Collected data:
****

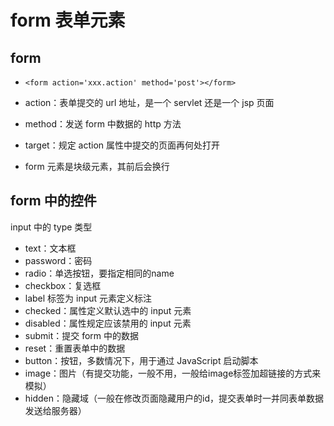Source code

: # form 表单元素

## form

* ```<form action='xxx.action' method='post'></form>```

* action：表单提交的 url 地址，是一个 servlet 还是一个 jsp 页面

* method：发送 form 中数据的 http 方法

* target：规定 action 属性中提交的页面再何处打开

* form 元素是块级元素，其前后会换行

## form 中的控件

input 中的 type 类型

* text：文本框
* password：密码
* radio：单选按钮，要指定相同的name
* checkbox：复选框
* label 标签为 input 元素定义标注
* checked：属性定义默认选中的 input 元素
* disabled：属性规定应该禁用的 input 元素
* submit：提交 form 中的数据
* reset：重置表单中的数据
* button：按钮，多数情况下，用于通过 JavaScript 启动脚本
* image：图片（有提交功能，一般不用，一般给image标签加超链接的方式来模拟）
* hidden：隐藏域（一般在修改页面隐藏用户的id，提交表单时一并同表单数据发送给服务器）




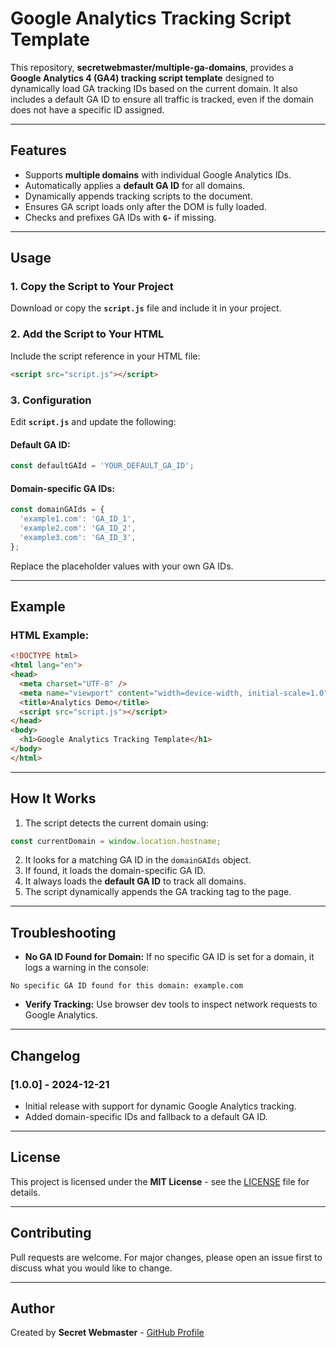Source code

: # Google Analytics Tracking Script Template

This repository, **secretwebmaster/multiple-ga-domains**, provides a **Google Analytics 4 (GA4) tracking script template** designed to dynamically load GA tracking IDs based on the current domain. It also includes a default GA ID to ensure all traffic is tracked, even if the domain does not have a specific ID assigned.

---

## Features
- Supports **multiple domains** with individual Google Analytics IDs.
- Automatically applies a **default GA ID** for all domains.
- Dynamically appends tracking scripts to the document.
- Ensures GA script loads only after the DOM is fully loaded.
- Checks and prefixes GA IDs with **`G-`** if missing.

---

## Usage

### 1. Copy the Script to Your Project
Download or copy the **`script.js`** file and include it in your project.

### 2. Add the Script to Your HTML
Include the script reference in your HTML file:
```html
<script src="script.js"></script>
```

### 3. Configuration
Edit **`script.js`** and update the following:

#### Default GA ID:
```javascript
const defaultGAId = 'YOUR_DEFAULT_GA_ID';
```

#### Domain-specific GA IDs:
```javascript
const domainGAIds = {
  'example1.com': 'GA_ID_1',  
  'example2.com': 'GA_ID_2',  
  'example3.com': 'GA_ID_3',  
};
```
Replace the placeholder values with your own GA IDs.

---

## Example
### HTML Example:
```html
<!DOCTYPE html>
<html lang="en">
<head>
  <meta charset="UTF-8" />
  <meta name="viewport" content="width=device-width, initial-scale=1.0" />
  <title>Analytics Demo</title>
  <script src="script.js"></script>
</head>
<body>
  <h1>Google Analytics Tracking Template</h1>
</body>
</html>
```

---

## How It Works
1. The script detects the current domain using:
```javascript
const currentDomain = window.location.hostname;
```

2. It looks for a matching GA ID in the `domainGAIds` object.
3. If found, it loads the domain-specific GA ID.
4. It always loads the **default GA ID** to track all domains.
5. The script dynamically appends the GA tracking tag to the page.

---

## Troubleshooting
- **No GA ID Found for Domain:** If no specific GA ID is set for a domain, it logs a warning in the console:
```plaintext
No specific GA ID found for this domain: example.com
```
- **Verify Tracking:** Use browser dev tools to inspect network requests to Google Analytics.

---

## Changelog

### [1.0.0] - 2024-12-21
- Initial release with support for dynamic Google Analytics tracking.
- Added domain-specific IDs and fallback to a default GA ID.

---

## License

This project is licensed under the **MIT License** - see the [LICENSE](LICENSE) file for details.

---

## Contributing

Pull requests are welcome. For major changes, please open an issue first to discuss what you would like to change.

---

## Author

Created by **Secret Webmaster** - [GitHub Profile](https://github.com/secretwebmaster/)

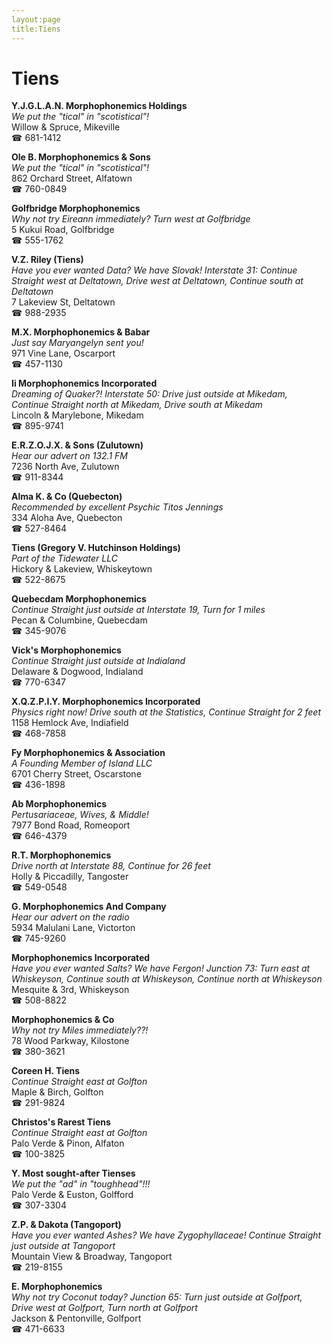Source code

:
 ```yaml
---
layout:page
title:Tiens
---
```

# Tiens

**Y.J.G.L.A.N. Morphophonemics Holdings**  
_We put the "tical" in "scotistical"!_  
Willow & Spruce, Mikeville  
☎ 681-1412



**Ole B. Morphophonemics & Sons**  
_We put the "tical" in "scotistical"!_  
862 Orchard Street, Alfatown  
☎ 760-0849



**Golfbridge Morphophonemics**  
_Why not try Eireann immediately? 
Turn west at Golfbridge_  
5 Kukui Road, Golfbridge  
☎ 555-1762



**V.Z. Riley (Tiens)**  
_Have you ever wanted Data? We have Slovak! 
Interstate 31: Continue Straight west at Deltatown, Drive west at Deltatown, Continue south at Deltatown_  
7 Lakeview St, Deltatown  
☎ 988-2935



**M.X. Morphophonemics & Babar**  
_Just say Maryangelyn sent you!_  
971 Vine Lane, Oscarport  
☎ 457-1130



**Ii Morphophonemics Incorporated**  
_Dreaming of Quaker?! 
Interstate 50: Drive just outside at Mikedam, Continue Straight north at Mikedam, Drive south at Mikedam_  
Lincoln & Marylebone, Mikedam  
☎ 895-9741



**E.R.Z.O.J.X. & Sons (Zulutown)**  
_Hear our advert on 132.1 FM_  
7236 North Ave, Zulutown  
☎ 911-8344



**Alma K. & Co (Quebecton)**  
_Recommended by excellent Psychic Titos Jennings_  
334 Aloha Ave, Quebecton  
☎ 527-8464



**Tiens (Gregory V. Hutchinson Holdings)**  
_Part of the Tidewater LLC_  
Hickory & Lakeview, Whiskeytown  
☎ 522-8675



**Quebecdam Morphophonemics**  
_Continue Straight just outside at Interstate 19, Turn for 1 miles_  
Pecan & Columbine, Quebecdam  
☎ 345-9076



**Vick's Morphophonemics**  
_Continue Straight just outside at Indialand_  
Delaware & Dogwood, Indialand  
☎ 770-6347



**X.Q.Z.P.I.Y. Morphophonemics Incorporated**  
_Physics right now! 
Drive south at the Statistics, Continue Straight for 2 feet_  
1158 Hemlock Ave, Indiafield  
☎ 468-7858



**Fy Morphophonemics & Association**  
_A Founding Member of Island LLC_  
6701 Cherry Street, Oscarstone  
☎ 436-1898



**Ab Morphophonemics**  
_Pertusariaceae, Wives, & Middle!_  
7977 Bond Road, Romeoport  
☎ 646-4379



**R.T. Morphophonemics**  
_Drive north at Interstate 88, Continue for 26 feet_  
Holly & Piccadilly, Tangoster  
☎ 549-0548



**G. Morphophonemics And Company**  
_Hear our advert on the radio_  
5934 Malulani Lane, Victorton  
☎ 745-9260



**Morphophonemics Incorporated**  
_Have you ever wanted Salts? We have Fergon! 
Junction 73: Turn east at Whiskeyson, Continue south at Whiskeyson, Continue north at Whiskeyson_  
Mesquite & 3rd, Whiskeyson  
☎ 508-8822



**Morphophonemics & Co**  
_Why not try Miles immediately??!_  
78 Wood Parkway, Kilostone  
☎ 380-3621



**Coreen H. Tiens**  
_Continue Straight east at Golfton_  
Maple & Birch, Golfton  
☎ 291-9824



**Christos's Rarest Tiens**  
_Continue Straight east at Golfton_  
Palo Verde & Pinon, Alfaton  
☎ 100-3825



**Y. Most sought-after Tienses**  
_We put the "ad" in "toughhead"!!!_  
Palo Verde & Euston, Golfford  
☎ 307-3304



**Z.P. & Dakota (Tangoport)**  
_Have you ever wanted Ashes? We have Zygophyllaceae! 
Continue Straight just outside at Tangoport_  
Mountain View & Broadway, Tangoport  
☎ 219-8155



**E. Morphophonemics**  
_Why not try Coconut today? 
Junction 65: Turn just outside at Golfport, Drive west at Golfport, Turn north at Golfport_  
Jackson & Pentonville, Golfport  
☎ 471-6633



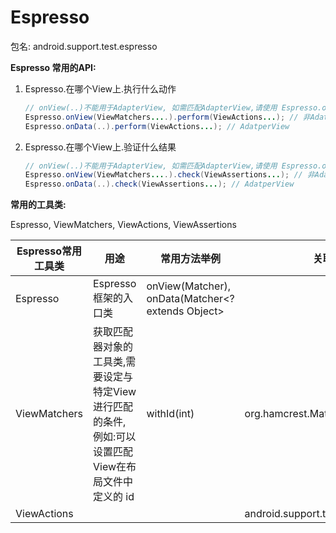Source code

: # Espresso

包名: android.support.test.espresso

**Espresso 常用的API:**

1. Espresso.在哪个View上.执行什么动作

   ```java
   // onView(..)不能用于AdapterView, 如需匹配AdapterView,请使用 Espresso.onData(..)
   Espresso.onView(ViewMatchers....).perform(ViewActions...); // 非AdatperView
   Espresso.onData(..).perform(ViewActions...); // AdatperView
   ```

2. Espresso.在哪个View上.验证什么结果

   ```java
   // onView(..)不能用于AdapterView, 如需匹配AdapterView,请使用 Espresso.onData(..)
   Espresso.onView(ViewMatchers....).check(ViewAssertions...); // 非AdatperView
   Espresso.onData(..).check(ViewAssertions...); // AdatperView
   ```

**常用的工具类:**

Espresso, ViewMatchers, ViewActions, ViewAssertions

| Espresso常用工具类 | 用途                                       | 常用方法举例                                   | 关联类或接口                                   |
| ------------- | ---------------------------------------- | ---------------------------------------- | ---------------------------------------- |
| Espresso      | Espresso框架的入口类                           | onView(Matcher<View>), onData(Matcher<? extends Object> |                                          |
| ViewMatchers  | 获取匹配器对象的工具类,需要设定与特定View进行匹配的条件, 例如:可以设置匹配View在布局文件中定义的 id | withId(int)                              | org.hamcrest.Matcher                     |
| ViewActions   |                                          |                                          | android.support.test.espresso.ViewAction |



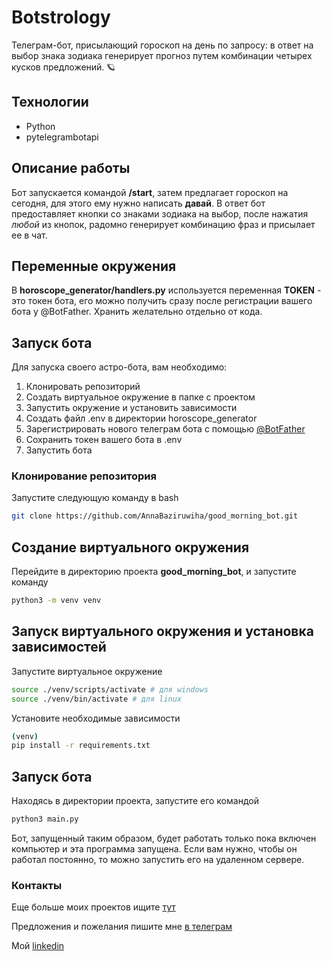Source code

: # Botstrology

Телеграм-бот, присылающий гороскоп на день по запросу: в ответ на выбор знака зодиака генерирует прогноз путем комбинации четырех кусков предложений. :ringed_planet:

## Технологии
- Python
- pytelegrambotapi

## Описание работы
Бот запускается командой **/start**, затем предлагает гороскоп на сегодня, для этого ему нужно написать **давай**. В ответ бот предоставляет кнопки со знаками зодиака на выбор, после нажатия *любой* из кнопок, радомно генерирует комбинацию фраз и присылает ее в чат.

## Переменные окружения
В **horoscope_generator/handlers.py** используется переменная **TOKEN** - это токен бота, его можно получить сразу после регистрации вашего бота у @BotFather. Хранить желательно отдельно от кода.

## Запуск бота

Для запуска своего астро-бота, вам необходимо:
1. Клонировать репозиторий
2. Создать виртуальное окружение в папке с проектом
3. Запустить окружение и установить зависимости
4. Создать файл .env в директории horoscope_generator
5. Зарегистрировать нового телеграм бота с помощью [@BotFather](https://t.me/BotFather)
6. Сохранить токен вашего бота в .env
7. Запустить бота

### Клонирование репозитория
Запустите следующую команду в bash
```sh
git clone https://github.com/AnnaBaziruwiha/good_morning_bot.git
```

## Создание виртуального окружения
Перейдите в директорию проекта **good_morning_bot**, и запустите команду
```sh
python3 -m venv venv
```

## Запуск виртуального окружения и установка зависимостей
Запустите виртуальное окружение
```sh
source ./venv/scripts/activate # для windows
source ./venv/bin/activate # для linux
```

Установите необходимые зависимости
```sh
(venv)
pip install -r requirements.txt
```

## Запуск бота
Находясь в директории проекта, запустите его командой
```sh
python3 main.py
```

Бот, запущенный таким образом, будет работать только пока включен компьютер и эта программа запущена. Если вам нужно, чтобы он работал постоянно, то можно запустить его на удаленном сервере.

### Контакты
Еще больше моих проектов ищите [тут](https://github.com/AnnaBaziruwiha)

Предложения и пожелания пишите мне [в телеграм](https://t.me/a_bzrwh)

Мой [linkedin](https://www.linkedin.com/in/annabaziruwiha/)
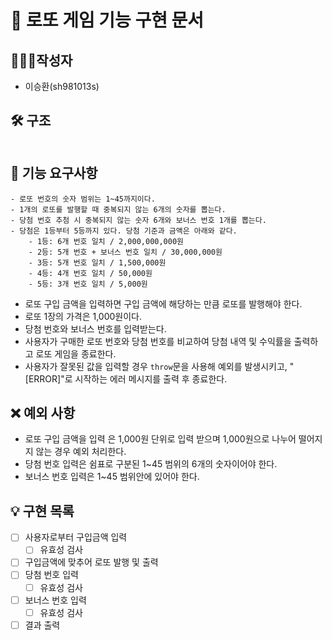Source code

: # 🚀 로또 게임 기능 구현 문서

## 🙋🏻‍♂️작성자

- 이승환(sh981013s)

## 🛠 구조


```markdown

```

## 🧾 기능 요구사항

```
- 로또 번호의 숫자 범위는 1~45까지이다.
- 1개의 로또를 발행할 때 중복되지 않는 6개의 숫자를 뽑는다.
- 당첨 번호 추첨 시 중복되지 않는 숫자 6개와 보너스 번호 1개를 뽑는다.
- 당첨은 1등부터 5등까지 있다. 당첨 기준과 금액은 아래와 같다.
    - 1등: 6개 번호 일치 / 2,000,000,000원
    - 2등: 5개 번호 + 보너스 번호 일치 / 30,000,000원
    - 3등: 5개 번호 일치 / 1,500,000원
    - 4등: 4개 번호 일치 / 50,000원
    - 5등: 3개 번호 일치 / 5,000원
```

- 로또 구입 금액을 입력하면 구입 금액에 해당하는 만큼 로또를 발행해야 한다.
- 로또 1장의 가격은 1,000원이다.
- 당첨 번호와 보너스 번호를 입력받는다.
- 사용자가 구매한 로또 번호와 당첨 번호를 비교하여 당첨 내역 및 수익률을 출력하고 로또 게임을 종료한다.
- 사용자가 잘못된 값을 입력할 경우 `throw`문을 사용해 예외를 발생시키고, "[ERROR]"로 시작하는 에러 메시지를 출력 후 종료한다.

## ❌ 예외 사항

- 로또 구입 금액을 입력 은 1,000원 단위로 입력 받으며 1,000원으로 나누어 떨어지지 않는 경우 예외 처리한다.
- 당첨 번호 입력은 쉼표로 구분된 1~45 범위의 6개의 숫자이어야 한다.
- 보너스 번호 입력은 1~45 범위안에 있어야 한다.

## 💡 구현 목록

- [ ] 사용자로부터 구입금액 입력
  - [ ] 유효성 검사
- [ ] 구입금액에 맞추어 로또 발행 및 출력
- [ ] 당첨 번호 입력
  - [ ] 유효성 검사
- [ ] 보너스 번호 입력
  - [ ] 유효성 검사
- [ ] 결과 출력 
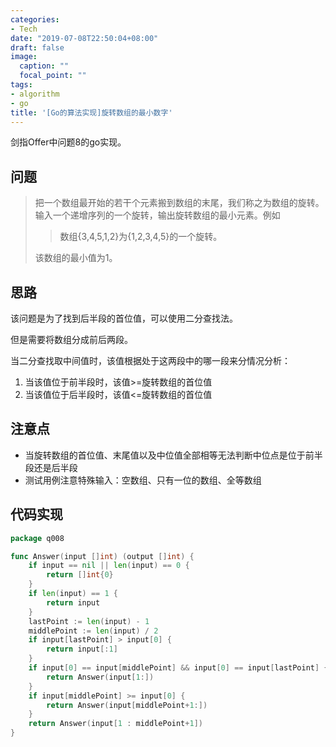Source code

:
 ```yaml
---
categories:
- Tech
date: "2019-07-08T22:50:04+08:00"
draft: false
image:
  caption: ""
  focal_point: ""
tags:
- algorithm
- go
title: '[Go的算法实现]旋转数组的最小数字'
---
```


剑指Offer中问题8的go实现。

<!--more-->

## 问题

>把一个数组最开始的若干个元素搬到数组的末尾，我们称之为数组的旋转。输入一个递增序列的一个旋转，输出旋转数组的最小元素。例如
>
>>数组{3,4,5,1,2}为{1,2,3,4,5}的一个旋转。
>
>该数组的最小值为1。

## 思路

该问题是为了找到后半段的首位值，可以使用二分查找法。

但是需要将数组分成前后两段。

当二分查找取中间值时，该值根据处于这两段中的哪一段来分情况分析：

1. 当该值位于前半段时，该值>=旋转数组的首位值
2. 当该值位于后半段时，该值<=旋转数组的首位值

## 注意点

- 当旋转数组的首位值、末尾值以及中位值全部相等无法判断中位点是位于前半段还是后半段
- 测试用例注意特殊输入：空数组、只有一位的数组、全等数组

## 代码实现

```go
package q008

func Answer(input []int) (output []int) {
	if input == nil || len(input) == 0 {
		return []int{0}
	}
	if len(input) == 1 {
		return input
	}
	lastPoint := len(input) - 1
	middlePoint := len(input) / 2
	if input[lastPoint] > input[0] {
		return input[:1]
	}
	if input[0] == input[middlePoint] && input[0] == input[lastPoint] {
		return Answer(input[1:])
	}
	if input[middlePoint] >= input[0] {
		return Answer(input[middlePoint+1:])
	}
	return Answer(input[1 : middlePoint+1])
}
```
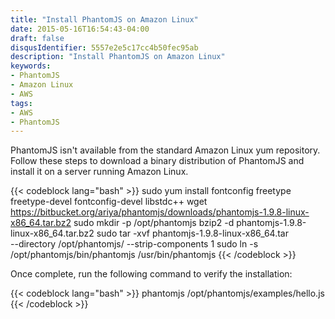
 ```yaml
---
title: "Install PhantomJS on Amazon Linux"
date: 2015-05-16T16:54:43-04:00
draft: false
disqusIdentifier: 5557e2e5c17cc4b50fec95ab
description: "Install PhantomJS on Amazon Linux"
keywords:
- PhantomJS
- Amazon Linux
- AWS
tags:
- AWS
- PhantomJS
---
```


PhantomJS isn't available from the standard Amazon Linux yum repository. Follow these steps to download a binary distribution of PhantomJS and install it on a server running Amazon Linux.
<!--more-->

{{< codeblock lang="bash" >}}
sudo yum install fontconfig freetype freetype-devel fontconfig-devel libstdc++
wget https://bitbucket.org/ariya/phantomjs/downloads/phantomjs-1.9.8-linux-x86_64.tar.bz2
sudo mkdir -p /opt/phantomjs
bzip2 -d phantomjs-1.9.8-linux-x86_64.tar.bz2
sudo tar -xvf phantomjs-1.9.8-linux-x86_64.tar \
    --directory /opt/phantomjs/ --strip-components 1
sudo ln -s /opt/phantomjs/bin/phantomjs /usr/bin/phantomjs
{{< /codeblock >}}

Once complete, run the following command to verify the installation:

{{< codeblock lang="bash" >}}
phantomjs /opt/phantomjs/examples/hello.js
{{< /codeblock >}}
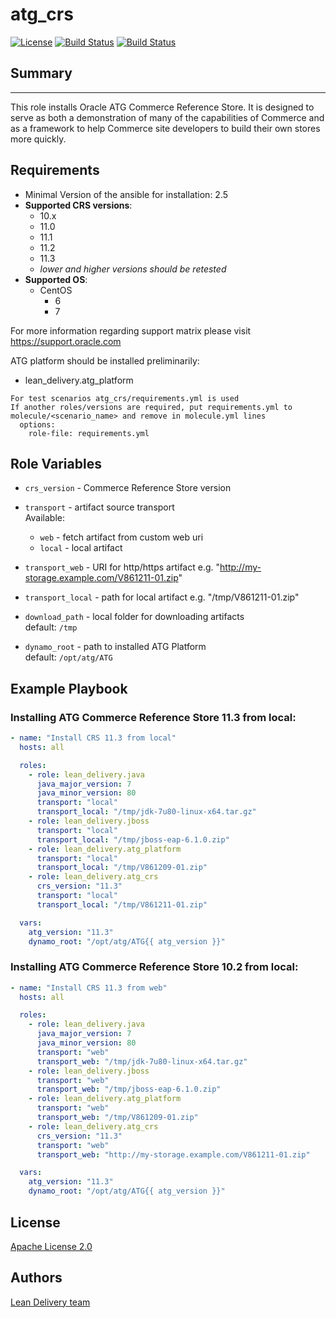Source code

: atg_crs
=========
[![License](https://img.shields.io/badge/license-Apache-green.svg?style=flat)](https://raw.githubusercontent.com/lean-delivery/ansible-role-atg-crs/master/LICENSE)
[![Build Status](https://travis-ci.org/lean-delivery/ansible-role-atg-crs.svg?branch=master)](https://travis-ci.org/lean-delivery/ansible-role-atg-crs)
[![Build Status](https://gitlab.com/lean-delivery/ansible-role-atg-crs/badges/master/build.svg)](https://gitlab.com/lean-delivery/ansible-role-atg-crs)

## Summary
--------------

This role installs Oracle ATG Commerce Reference Store. It is designed to serve as both a demonstration of many of the capabilities of Commerce and as a framework to help Commerce site developers to build their own stores more quickly.   


Requirements
--------------

 - Minimal Version of the ansible for installation: 2.5
 - **Supported CRS versions**:
   - 10.x
   - 11.0
   - 11.1
   - 11.2
   - 11.3
   - _lower and higher versions should be retested_
 - **Supported OS**:
   - CentOS
     - 6
     - 7

For more information regarding support matrix please visit <https://support.oracle.com>

ATG platform should be installed preliminarily:
  - lean_delivery.atg_platform


```
For test scenarios atg_crs/requirements.yml is used  
If another roles/versions are required, put requirements.yml to molecule/<scenario_name> and remove in molecule.yml lines  
  options:  
    role-file: requirements.yml
```


Role Variables
--------------

  - `crs_version` - Commerce Reference Store version
  - `transport` - artifact source transport  
     Available:
      - `web` - fetch artifact from custom web uri
      - `local` - local artifact

  - `transport_web` - URI for http/https artifact  e.g. "http://my-storage.example.com/V861211-01.zip"
  - `transport_local` - path for local artifact e.g. "/tmp/V861211-01.zip"

  - `download_path` - local folder for downloading artifacts  
    default: `/tmp`

  - `dynamo_root` - path to installed ATG Platform  
    default: `/opt/atg/ATG`


Example Playbook
----------------

### Installing ATG Commerce Reference Store 11.3 from local:
```yaml
- name: "Install CRS 11.3 from local"
  hosts: all

  roles:
    - role: lean_delivery.java
      java_major_version: 7
      java_minor_version: 80
      transport: "local"
      transport_local: "/tmp/jdk-7u80-linux-x64.tar.gz"
    - role: lean_delivery.jboss
      transport: "local"
      transport_local: "/tmp/jboss-eap-6.1.0.zip"
    - role: lean_delivery.atg_platform
      transport: "local"
      transport_local: "/tmp/V861209-01.zip"
    - role: lean_delivery.atg_crs
      crs_version: "11.3"
      transport: "local"
      transport_local: "/tmp/V861211-01.zip"

  vars:
    atg_version: "11.3"
    dynamo_root: "/opt/atg/ATG{{ atg_version }}"
```

### Installing ATG Commerce Reference Store 10.2 from local:
```yaml
- name: "Install CRS 11.3 from web"
  hosts: all

  roles:
    - role: lean_delivery.java
      java_major_version: 7
      java_minor_version: 80
      transport: "web"
      transport_web: "/tmp/jdk-7u80-linux-x64.tar.gz"
    - role: lean_delivery.jboss
      transport: "web"
      transport_web: "/tmp/jboss-eap-6.1.0.zip"
    - role: lean_delivery.atg_platform
      transport: "web"
      transport_web: "/tmp/V861209-01.zip"
    - role: lean_delivery.atg_crs
      crs_version: "11.3"
      transport: "web"
      transport_web: "http://my-storage.example.com/V861211-01.zip"

  vars:
    atg_version: "11.3"
    dynamo_root: "/opt/atg/ATG{{ atg_version }}"
```


## License

[Apache License 2.0](https://raw.githubusercontent.com/lean-delivery/ansible-role-atg-crs/master/LICENSE)

## Authors

[Lean Delivery team](team@lean-delivery.com)
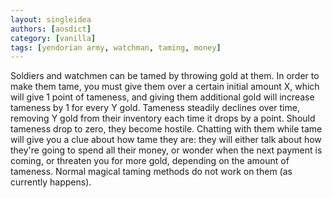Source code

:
 ```yaml
---
layout: singleidea
authors: [aosdict]
category: [vanilla]
tags: [yendorian army, watchman, taming, money]
---
```

Soldiers and watchmen can be tamed by throwing gold at them. In order to make them tame, you must give them over a certain initial amount X, which will give 1 point of tameness, and giving them additional gold will increase tameness by 1 for every Y gold. Tameness steadily declines over time, removing Y gold from their inventory each time it drops by a point. Should tameness drop to zero, they become hostile. Chatting with them while tame will give you a clue about how tame they are: they will either talk about how they're going to spend all their money, or wonder when the next payment is coming, or threaten you for more gold, depending on the amount of tameness. Normal magical taming methods do not work on them (as currently happens).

****

= Work request =
Transcribe the entries from their first line to the line that holds "Analytics Tracking Script Template", both included, and skip every picture.

= Reply to the exercise =
Source code

: # form 表单元素

## form

* ```<form action='xxx.action' method='post'></form>```

* action：表单提交的 url 地址，是一个 servlet 还是一个 jsp 页面

* method：发送 form 中数据的 http 方法

* target：规定 action 属性中提交的页面再何处打开

* form 元素是块级元素，其前后会换行

## form 中的控件

input 中的 type 类型

* text：文本框
* password：密码
* radio：单选按钮，要指定相同的name
* checkbox：复选框
* label 标签为 input 元素定义标注
* checked：属性定义默认选中的 input 元素
* disabled：属性规定应该禁用的 input 元素
* submit：提交 form 中的数据
* reset：重置表单中的数据
* button：按钮，多数情况下，用于通过 JavaScript 启动脚本
* image：图片（有提交功能，一般不用，一般给image标签加超链接的方式来模拟）
* hidden：隐藏域（一般在修改页面隐藏用户的id，提交表单时一并同表单数据发送给服务器）




Source code

: # Google Analytics Tracking Script Template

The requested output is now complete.